Takayuki Nishigaya 西ヶ谷 隆之

Personal information
- Full name: Takayuki Nishigaya
- Date of birth: 12 May 1973 (age 52)
- Place of birth: Shizuoka, Japan
- Height: 1.80 m (5 ft 11 in)
- Position(s): Midfielder, Defender

Youth career
- 1989–1991: Shimizu Commercial High School

College career
- Years: Team / Apps / (Gls)
- 1992–1995: University of Tsukuba

Senior career*
- Years: Team / Apps / (Gls)
- 1996–1997: Nagoya Grampus Eight / 35 / (0)
- 1998: Avispa Fukuoka / 25 / (0)
- 1999: Verdy Kawasaki / 3 / (0)
- 2000: JEF United Ichihara / 0 / (0)
- 2001: Albirex Niigata / 37 / (0)
- Total:  / 100 / (0)

Managerial career
- 2003–2004: Tsukuba University (assistant)
- 2004–2010: Tokyo Verdy (assistant)
- 2010–2012: Chukyo University (assistant)
- 2012: Albirex Niigata (assistant)
- 2015–2017: Mito HollyHock
- 2018: SC Sagamihara
- 2019–2020: Matsumoto Yamaga U18
- 2020–2021: Matsumoto Yamaga (assistant)
- 2022–2024: Singapore
- 2024–2025: Thailand U23

Medal record
Nagoya Grampus Eight
| Runner-up | J1 League | 1996 |

= Takayuki Nishigaya =

Japanese footballer and manager

Takayuki Nishigaya (西ヶ谷 隆之, Nishigaya Takayuki) is a Japanese professional manager and former footballer.

==Playing career==
Nishigaya was born in Shizuoka on 12 May 1973. After graduating from the University of Tsukuba, he joined J1 League club Nagoya Grampus Eight with teammate Shigeyoshi Mochizuki in 1996. He mostly played as a centre-back during that first season. In 1998, he moved to Avispa Fukuoka. He became a regular player as the left-back of a three back defence. In 1999, he moved to Verdy Kawasaki, where he did not play much. In 2000, he moved to JEF United Ichihara. Here, too, he did not play much. In 2001, he moved to J2 League club Albirex Niigata. There, he played a variety of positions, such as defensive midfielder, centre-back and left-back. He retired at the end of the 2001 season.

==Coaching career==
After retiring, Nishigaya started his coaching career at his alma mater, the University of Tsukuba, in 2003. In 2004, he signed with Tokyo Verdy. He coached for their youth team until 2009. In 2010, he became a manager for Meiji University.
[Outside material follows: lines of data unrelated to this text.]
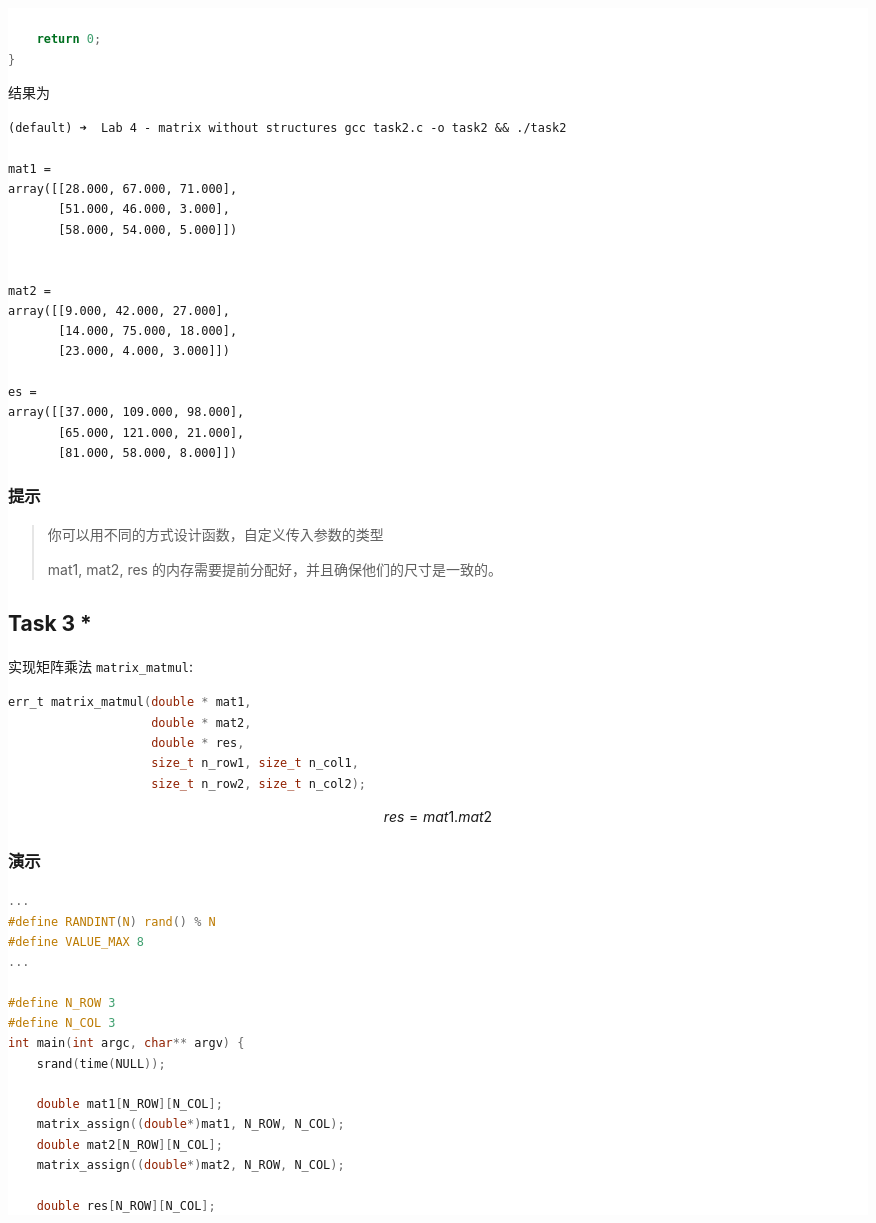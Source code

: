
 ```c

    return 0;
}
```

结果为

```console
(default) ➜  Lab 4 - matrix without structures gcc task2.c -o task2 && ./task2

mat1 =
array([[28.000, 67.000, 71.000],
       [51.000, 46.000, 3.000],
       [58.000, 54.000, 5.000]])


mat2 =
array([[9.000, 42.000, 27.000],
       [14.000, 75.000, 18.000],
       [23.000, 4.000, 3.000]])

es =
array([[37.000, 109.000, 98.000],
       [65.000, 121.000, 21.000],
       [81.000, 58.000, 8.000]])
```

### 提示

> 你可以用不同的方式设计函数，自定义传入参数的类型
>
> mat1, mat2, res 的内存需要提前分配好，并且确保他们的尺寸是一致的。

## Task 3 \*

实现矩阵乘法 `matrix_matmul`:

```c
err_t matrix_matmul(double * mat1,
                    double * mat2,
                    double * res,
                    size_t n_row1, size_t n_col1,
                    size_t n_row2, size_t n_col2);
```

$$res = mat1 . mat2$$

### 演示

```c
...
#define RANDINT(N) rand() % N
#define VALUE_MAX 8
...

#define N_ROW 3
#define N_COL 3
int main(int argc, char** argv) {
    srand(time(NULL));

    double mat1[N_ROW][N_COL];
    matrix_assign((double*)mat1, N_ROW, N_COL);
    double mat2[N_ROW][N_COL];
    matrix_assign((double*)mat2, N_ROW, N_COL);

    double res[N_ROW][N_COL];
```
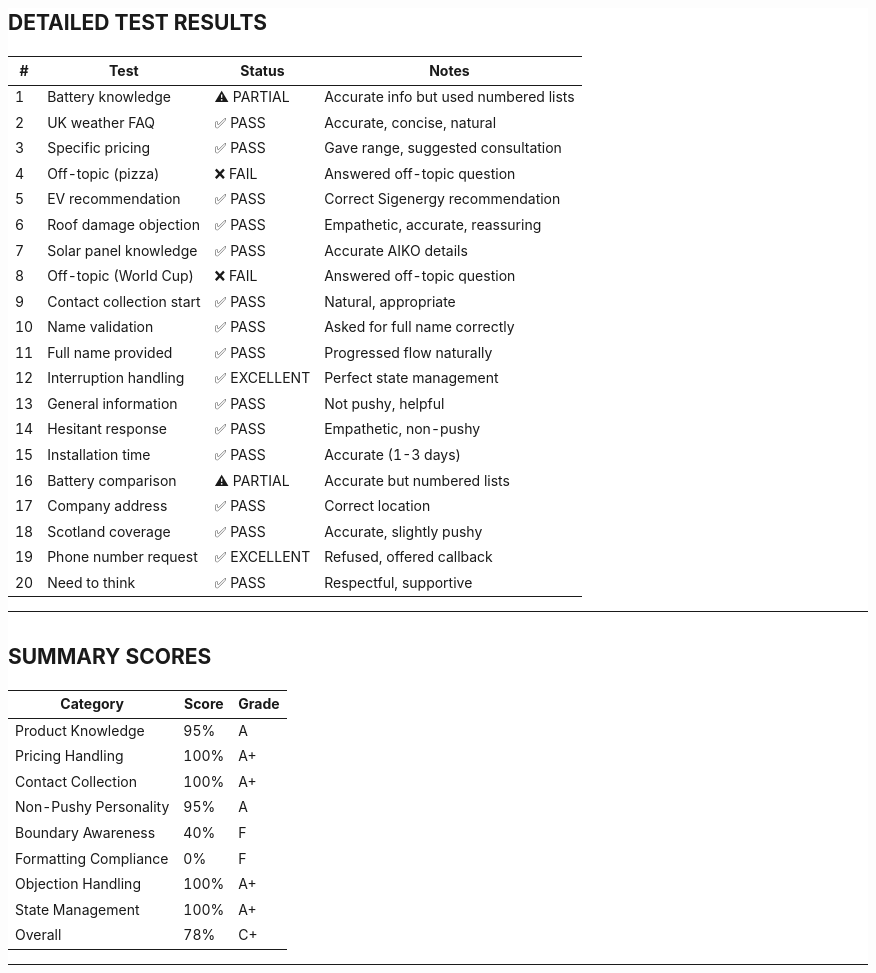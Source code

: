 
## DETAILED TEST RESULTS

| # | Test | Status | Notes |
|---|------|--------|-------|
| 1 | Battery knowledge | ⚠️ PARTIAL | Accurate info but used numbered lists |
| 2 | UK weather FAQ | ✅ PASS | Accurate, concise, natural |
| 3 | Specific pricing | ✅ PASS | Gave range, suggested consultation |
| 4 | Off-topic (pizza) | ❌ FAIL | Answered off-topic question |
| 5 | EV recommendation | ✅ PASS | Correct Sigenergy recommendation |
| 6 | Roof damage objection | ✅ PASS | Empathetic, accurate, reassuring |
| 7 | Solar panel knowledge | ✅ PASS | Accurate AIKO details |
| 8 | Off-topic (World Cup) | ❌ FAIL | Answered off-topic question |
| 9 | Contact collection start | ✅ PASS | Natural, appropriate |
| 10 | Name validation | ✅ PASS | Asked for full name correctly |
| 11 | Full name provided | ✅ PASS | Progressed flow naturally |
| 12 | Interruption handling | ✅ EXCELLENT | Perfect state management |
| 13 | General information | ✅ PASS | Not pushy, helpful |
| 14 | Hesitant response | ✅ PASS | Empathetic, non-pushy |
| 15 | Installation time | ✅ PASS | Accurate (1-3 days) |
| 16 | Battery comparison | ⚠️ PARTIAL | Accurate but numbered lists |
| 17 | Company address | ✅ PASS | Correct location |
| 18 | Scotland coverage | ✅ PASS | Accurate, slightly pushy |
| 19 | Phone number request | ✅ EXCELLENT | Refused, offered callback |
| 20 | Need to think | ✅ PASS | Respectful, supportive |

---

## SUMMARY SCORES

| Category | Score | Grade |
|----------|-------|-------|
| Product Knowledge | 95% | A |
| Pricing Handling | 100% | A+ |
| Contact Collection | 100% | A+ |
| Non-Pushy Personality | 95% | A |
| Boundary Awareness | 40% | F |
| Formatting Compliance | 0% | F |
| Objection Handling | 100% | A+ |
| State Management | 100% | A+ |
| Overall | 78% | C+ |

---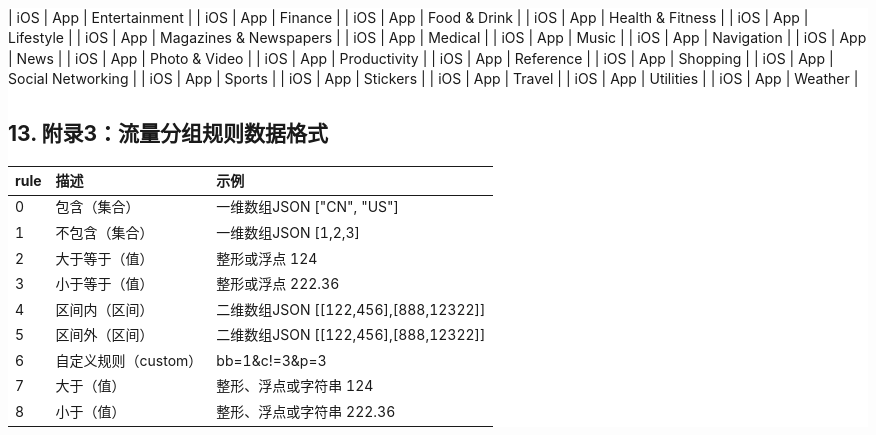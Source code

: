 | iOS     | App      | Entertainment           |
| iOS     | App      | Finance                 |
| iOS     | App      | Food & Drink            |
| iOS     | App      | Health & Fitness        |
| iOS     | App      | Lifestyle               |
| iOS     | App      | Magazines & Newspapers  |
| iOS     | App      | Medical                 |
| iOS     | App      | Music                   |
| iOS     | App      | Navigation              |
| iOS     | App      | News                    |
| iOS     | App      | Photo & Video           |
| iOS     | App      | Productivity            |
| iOS     | App      | Reference               |
| iOS     | App      | Shopping                |
| iOS     | App      | Social Networking       |
| iOS     | App      | Sports                  |
| iOS     | App      | Stickers                |
| iOS     | App      | Travel                  |
| iOS     | App      | Utilities               |
| iOS     | App      | Weather                 |

<h2 id='附录3：流量分组规则数据格式'>13. 附录3：流量分组规则数据格式</h2>

| rule | 描述                 | 示例                                 |
| :--- | :------------------- | :----------------------------------- |
| 0    | 包含（集合）         | 一维数组JSON ["CN", "US"]            |
| 1    | 不包含（集合）       | 一维数组JSON [1,2,3]                 |
| 2    | 大于等于（值）       | 整形或浮点 124                       |
| 3    | 小于等于（值）       | 整形或浮点 222.36                    |
| 4    | 区间内（区间）       | 二维数组JSON [[122,456],[888,12322]] |
| 5    | 区间外（区间）       | 二维数组JSON [[122,456],[888,12322]] |
| 6    | 自定义规则（custom） | bb=1&c!=3&p=3                        |
| 7    | 大于（值）           | 整形、浮点或字符串 124               |
| 8    | 小于（值）           | 整形、浮点或字符串 222.36            |
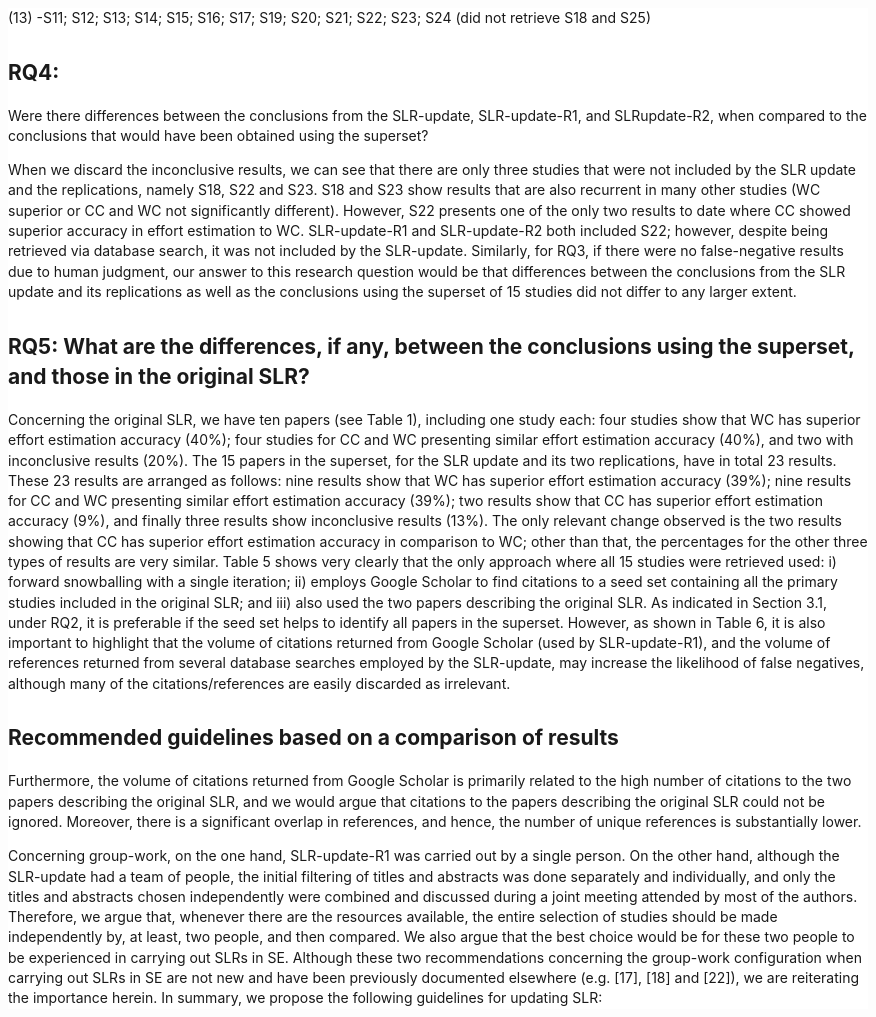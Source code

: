 (13) -S11; S12; S13; S14; S15; S16; S17; S19; S20; S21; S22; S23; S24 (did not retrieve S18 and S25)


## RQ4:

Were there differences between the conclusions from the SLR-update, SLR-update-R1, and SLRupdate-R2, when compared to the conclusions that would have been obtained using the superset?

When we discard the inconclusive results, we can see that there are only three studies that were not included by the SLR update and the replications, namely S18, S22 and S23. S18 and S23 show results that are also recurrent in many other studies (WC superior or CC and WC not significantly different). However, S22 presents one of the only two results to date where CC showed superior accuracy in effort estimation to WC. SLR-update-R1 and SLR-update-R2 both included S22; however, despite being retrieved via database search, it was not included by the SLR-update. Similarly, for RQ3, if there were no false-negative results due to human judgment, our answer to this research question would be that differences between the conclusions from the SLR update and its replications as well as the conclusions using the superset of 15 studies did not differ to any larger extent.


## RQ5: What are the differences, if any, between the conclusions using the superset, and those in the original SLR?

Concerning the original SLR, we have ten papers (see Table 1), including one study each: four studies show that WC has superior effort estimation accuracy (40%); four studies for CC and WC presenting similar effort estimation accuracy (40%), and two with inconclusive results (20%). The 15 papers in the superset, for the SLR update and its two replications, have in total 23 results. These 23 results are arranged as follows: nine results show that WC has superior effort estimation accuracy (39%); nine results for CC and WC presenting similar effort estimation accuracy (39%); two results show that CC has superior effort estimation accuracy (9%), and finally three results show inconclusive results (13%). The only relevant change observed is the two results showing that CC has superior effort estimation accuracy in comparison to WC; other than that, the percentages for the other three types of results are very similar. Table 5 shows very clearly that the only approach where all 15 studies were retrieved used: i) forward snowballing with a single iteration; ii) employs Google Scholar to find citations to a seed set containing all the primary studies included in the original SLR; and iii) also used the two papers describing the original SLR. As indicated in Section 3.1, under RQ2, it is preferable if the seed set helps to identify all papers in the superset. However, as shown in Table 6, it is also important to highlight that the volume of citations returned from Google Scholar (used by SLR-update-R1), and the volume of references returned from several database searches employed by the SLR-update, may increase the likelihood of false negatives, although many of the citations/references are easily discarded as irrelevant.


## Recommended guidelines based on a comparison of results

Furthermore, the volume of citations returned from Google Scholar is primarily related to the high number of citations to the two papers describing the original SLR, and we would argue that citations to the papers describing the original SLR could not be ignored. Moreover, there is a significant overlap in references, and hence, the number of unique references is substantially lower.

Concerning group-work, on the one hand, SLR-update-R1 was carried out by a single person. On the other hand, although the SLR-update had a team of people, the initial filtering of titles and abstracts was done separately and individually, and only the titles and abstracts chosen independently were combined and discussed during a joint meeting attended by most of the authors. Therefore, we argue that, whenever there are the resources available, the entire selection of studies should be made independently by, at least, two people, and then compared. We also argue that the best choice would be for these two people to be experienced in carrying out SLRs in SE. Although these two recommendations concerning the group-work configuration when carrying out SLRs in SE are not new and have been previously documented elsewhere (e.g. [17], [18] and [22]), we are reiterating the importance herein. In summary, we propose the following guidelines for updating SLR:
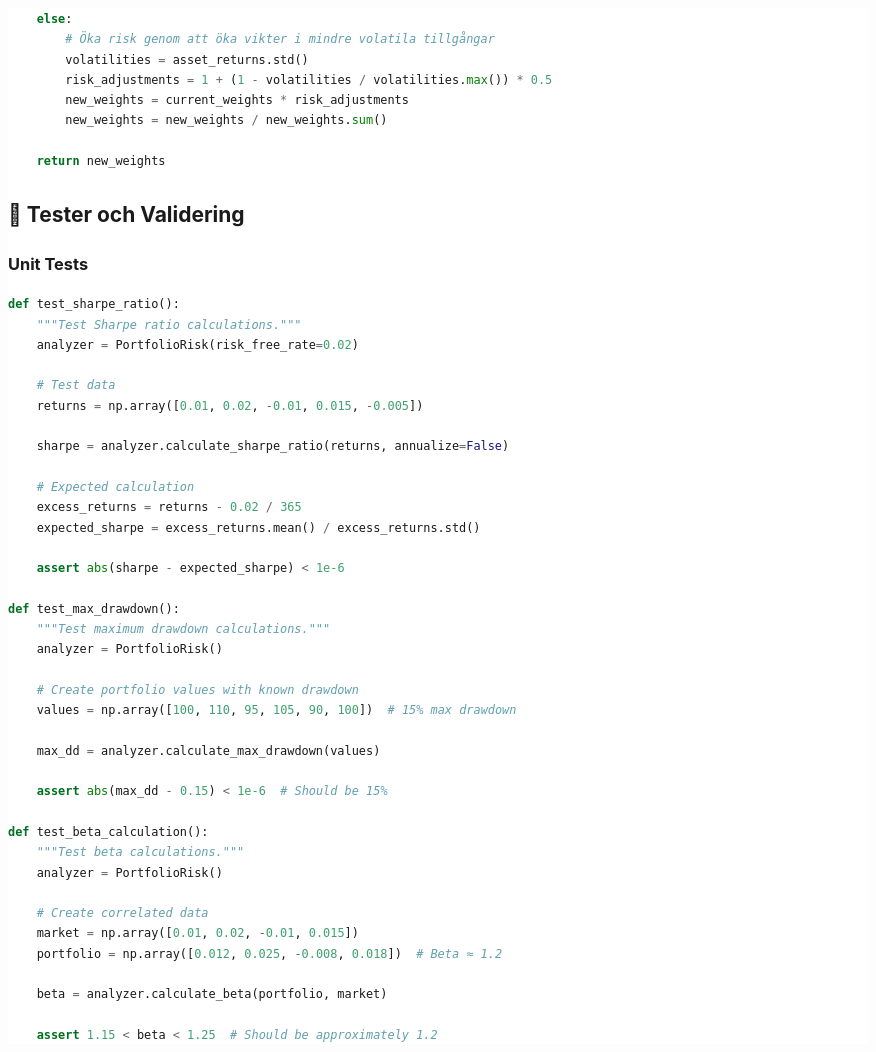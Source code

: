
```python
    else:
        # Öka risk genom att öka vikter i mindre volatila tillgångar
        volatilities = asset_returns.std()
        risk_adjustments = 1 + (1 - volatilities / volatilities.max()) * 0.5
        new_weights = current_weights * risk_adjustments
        new_weights = new_weights / new_weights.sum()

    return new_weights
```

## 🧪 Tester och Validering

### Unit Tests
```python
def test_sharpe_ratio():
    """Test Sharpe ratio calculations."""
    analyzer = PortfolioRisk(risk_free_rate=0.02)

    # Test data
    returns = np.array([0.01, 0.02, -0.01, 0.015, -0.005])

    sharpe = analyzer.calculate_sharpe_ratio(returns, annualize=False)

    # Expected calculation
    excess_returns = returns - 0.02 / 365
    expected_sharpe = excess_returns.mean() / excess_returns.std()

    assert abs(sharpe - expected_sharpe) < 1e-6

def test_max_drawdown():
    """Test maximum drawdown calculations."""
    analyzer = PortfolioRisk()

    # Create portfolio values with known drawdown
    values = np.array([100, 110, 95, 105, 90, 100])  # 15% max drawdown

    max_dd = analyzer.calculate_max_drawdown(values)

    assert abs(max_dd - 0.15) < 1e-6  # Should be 15%

def test_beta_calculation():
    """Test beta calculations."""
    analyzer = PortfolioRisk()

    # Create correlated data
    market = np.array([0.01, 0.02, -0.01, 0.015])
    portfolio = np.array([0.012, 0.025, -0.008, 0.018])  # Beta ≈ 1.2

    beta = analyzer.calculate_beta(portfolio, market)

    assert 1.15 < beta < 1.25  # Should be approximately 1.2
```
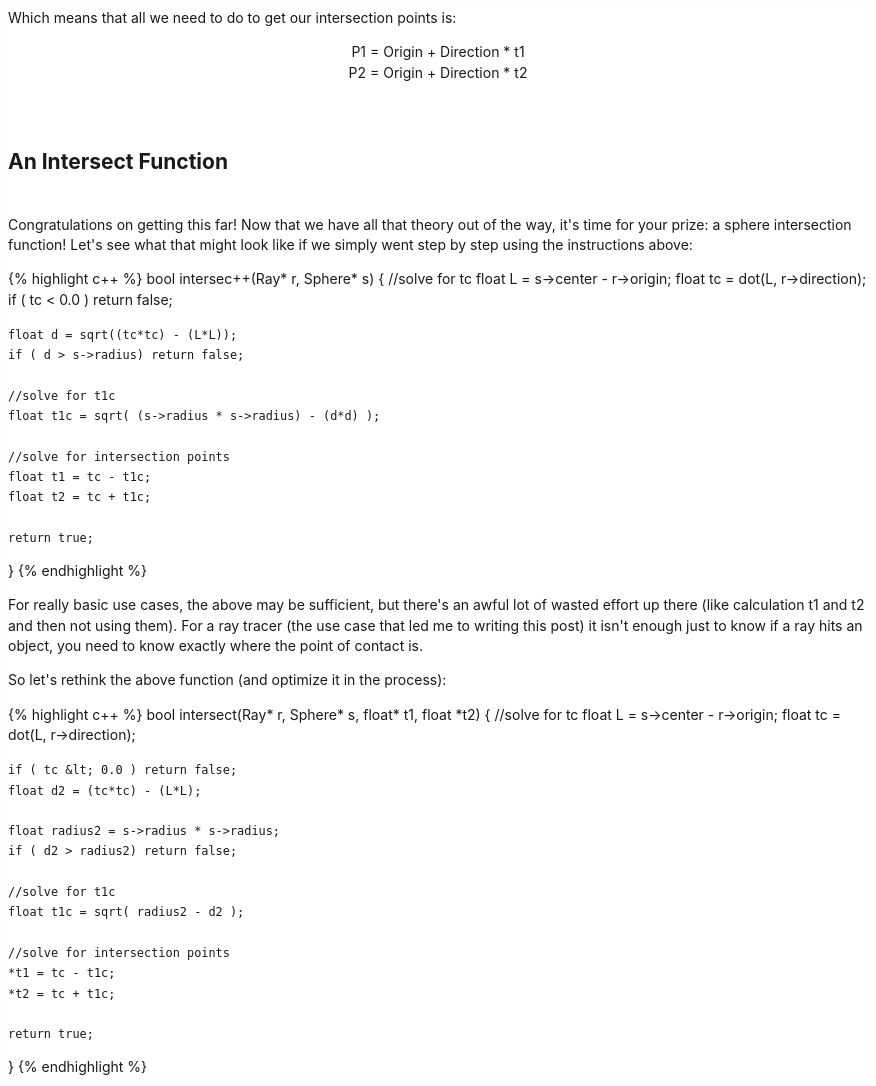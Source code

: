 Which means that all we need to do to get our intersection points is: 

<div align="center">
	
P1 = Origin + Direction * t1 
<br>
P2 = Origin + Direction * t2

</div>

<br>	

<h2>An Intersect Function</h2>
<br>
Congratulations on getting this far! Now that we have all that theory out of the way, it's time for your prize: a sphere intersection function! Let's see what that might look like if we simply went step by step using the instructions above: 

{% highlight c++ %}	
bool intersec++(Ray* r, Sphere* s)
{
	//solve for tc
	float L = s->center - r->origin;
	float tc = dot(L, r->direction);
	if ( tc < 0.0 ) return false;
	
	float d = sqrt((tc*tc) - (L*L));
	if ( d > s->radius) return false;
	
	//solve for t1c
	float t1c = sqrt( (s->radius * s->radius) - (d*d) );
	
	//solve for intersection points
	float t1 = tc - t1c;
	float t2 = tc + t1c;
	
	return true;
}
{% endhighlight %}

For really basic use cases, the above may be sufficient, but there's an awful lot of wasted effort up there (like calculation t1 and t2 and then not using them). For a ray tracer (the use case that led me to writing this post) it isn't enough just to know if a ray hits an object, you need to know exactly where the point of contact is. 

So let's rethink the above function (and optimize it in the process):

{% highlight c++ %}	
bool intersect(Ray* r, Sphere* s, float* t1, float *t2)
{
	//solve for tc
	float L = s->center - r->origin;
	float tc = dot(L, r->direction);
	
	if ( tc &lt; 0.0 ) return false;
	float d2 = (tc*tc) - (L*L);
	
	float radius2 = s->radius * s->radius;
	if ( d2 > radius2) return false;

	//solve for t1c
	float t1c = sqrt( radius2 - d2 );

	//solve for intersection points
	*t1 = tc - t1c;
	*t2 = tc + t1c;
	
	return true;
}
{% endhighlight %}

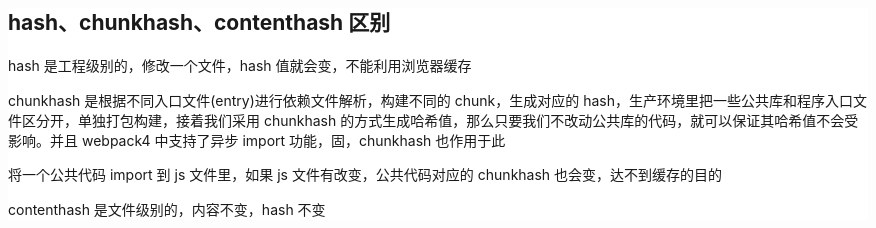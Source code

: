 ## hash、chunkhash、contenthash 区别

hash 是工程级别的，修改一个文件，hash 值就会变，不能利用浏览器缓存

chunkhash 是根据不同入口文件(entry)进行依赖文件解析，构建不同的 chunk，生成对应的 hash，生产环境里把一些公共库和程序入口文件区分开，单独打包构建，接着我们采用 chunkhash 的方式生成哈希值，那么只要我们不改动公共库的代码，就可以保证其哈希值不会受影响。并且 webpack4 中支持了异步 import 功能，固，chunkhash 也作用于此

将一个公共代码 import 到 js 文件里，如果 js 文件有改变，公共代码对应的 chunkhash 也会变，达不到缓存的目的

contenthash 是文件级别的，内容不变，hash 不变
Nishigaya went on to become assistant coach at Albirex Niigata under Hisashi Kurosaki at 2012, and Mito Hollyhock between 2013 and 2015 under Tetsuji Hashiratani, before being promoted to head coach at the latter, after Hashiratani was sacked. In February 2018, Nishigaya became the head coach of SC Sagamihara before moving on to Matsumoto Yamaga, where he was under-18 head coach, and then becoming first-team assistant under Kei Shibata in 2020.

===Singapore===

In April 2022, Nishigaya was appointed as the manager of the Singapore national team in a two-year contract. He failed to bring Singapore to qualify for the 2023 AFC Asian Cup after losing to Kyrgyzstan 1–2 and losing to Tajikistan 1–0 despite winning against Myanmar 6–2 in third round of 2023 AFC Asian Cup qualification. Nishigaya also led the team to a disappointing AFF Cup run, despite a narrow win against Laos and Myanmar, a scoreless draw with Vietnam, the Lions failed to qualify to the semi-finals after a heavy 4–1 humiliation against Malaysia. Despite calls for him to be replaced, he has continued as head coach.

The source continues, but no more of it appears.